[Supplied material — start]

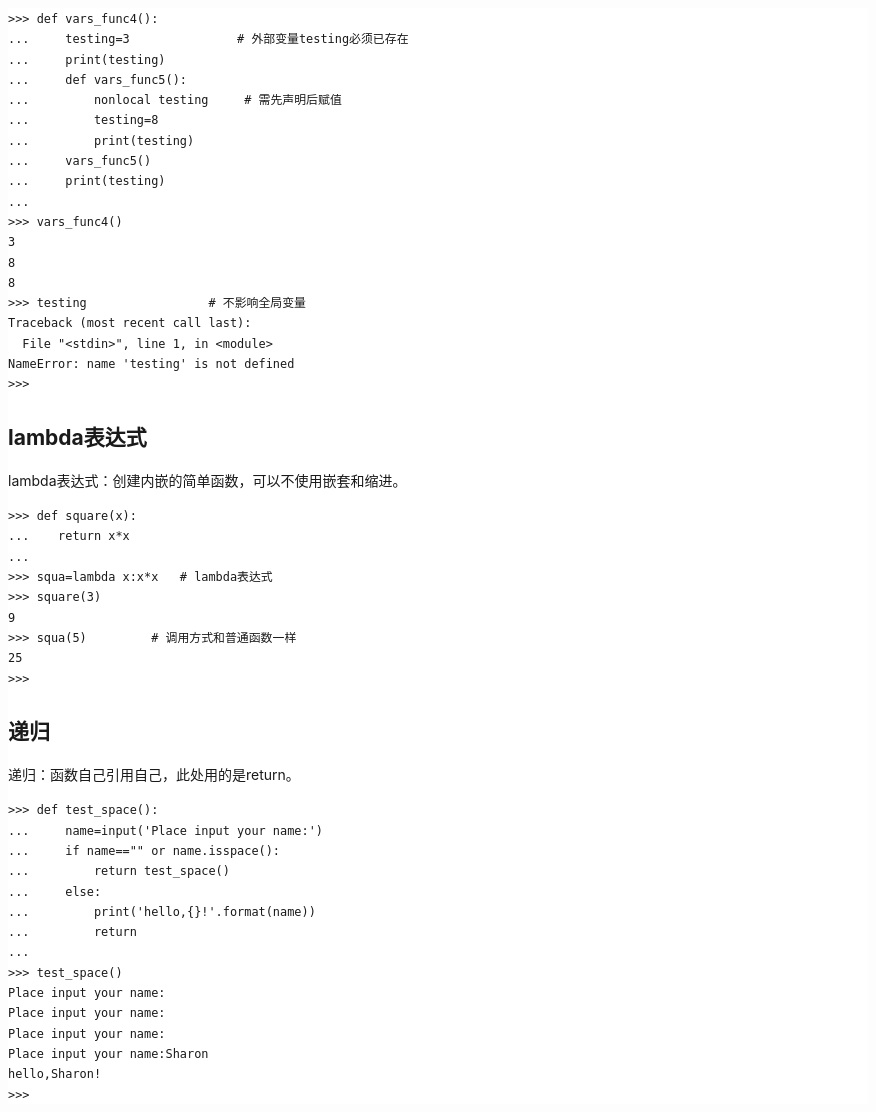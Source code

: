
 ```
>>> def vars_func4():
...     testing=3				# 外部变量testing必须已存在
...     print(testing)
...     def vars_func5():
...         nonlocal testing     # 需先声明后赋值
...         testing=8
...         print(testing)
...     vars_func5()
...     print(testing)
... 
>>> vars_func4()
3
8
8
>>> testing					# 不影响全局变量
Traceback (most recent call last):
  File "<stdin>", line 1, in <module>
NameError: name 'testing' is not defined
>>> 
```

## lambda表达式
lambda表达式：创建内嵌的简单函数，可以不使用嵌套和缩进。

```
>>> def square(x):
...    return x*x
... 
>>> squa=lambda x:x*x	# lambda表达式
>>> square(3)
9
>>> squa(5)			# 调用方式和普通函数一样
25
>>> 
```

## 递归
递归：函数自己引用自己，此处用的是return。</br>

```
>>> def test_space():
...     name=input('Place input your name:')
...     if name=="" or name.isspace():
...         return test_space()
...     else:
...         print('hello,{}!'.format(name))
...         return
... 
>>> test_space()
Place input your name:
Place input your name:
Place input your name:
Place input your name:Sharon
hello,Sharon!
>>> 
```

[Supplied material — finish]

Please repeat exactly the data above from its first line to the line that contains "lambda表达式：创建内嵌的简单函数，可以不使用嵌套和缩进。", inclusive, and leave every picture out.

Reply to the task:
Source code

:
 ```
>>> def vars_func4():
...     testing=3				# 外部变量testing必须已存在
...     print(testing)
...     def vars_func5():
...         nonlocal testing     # 需先声明后赋值
...         testing=8
...         print(testing)
...     vars_func5()
...     print(testing)
... 
>>> vars_func4()
3
8
8
>>> testing					# 不影响全局变量
Traceback (most recent call last):
  File "<stdin>", line 1, in <module>
NameError: name 'testing' is not defined
>>> 
```

## lambda表达式
lambda表达式：创建内嵌的简单函数，可以不使用嵌套和缩进。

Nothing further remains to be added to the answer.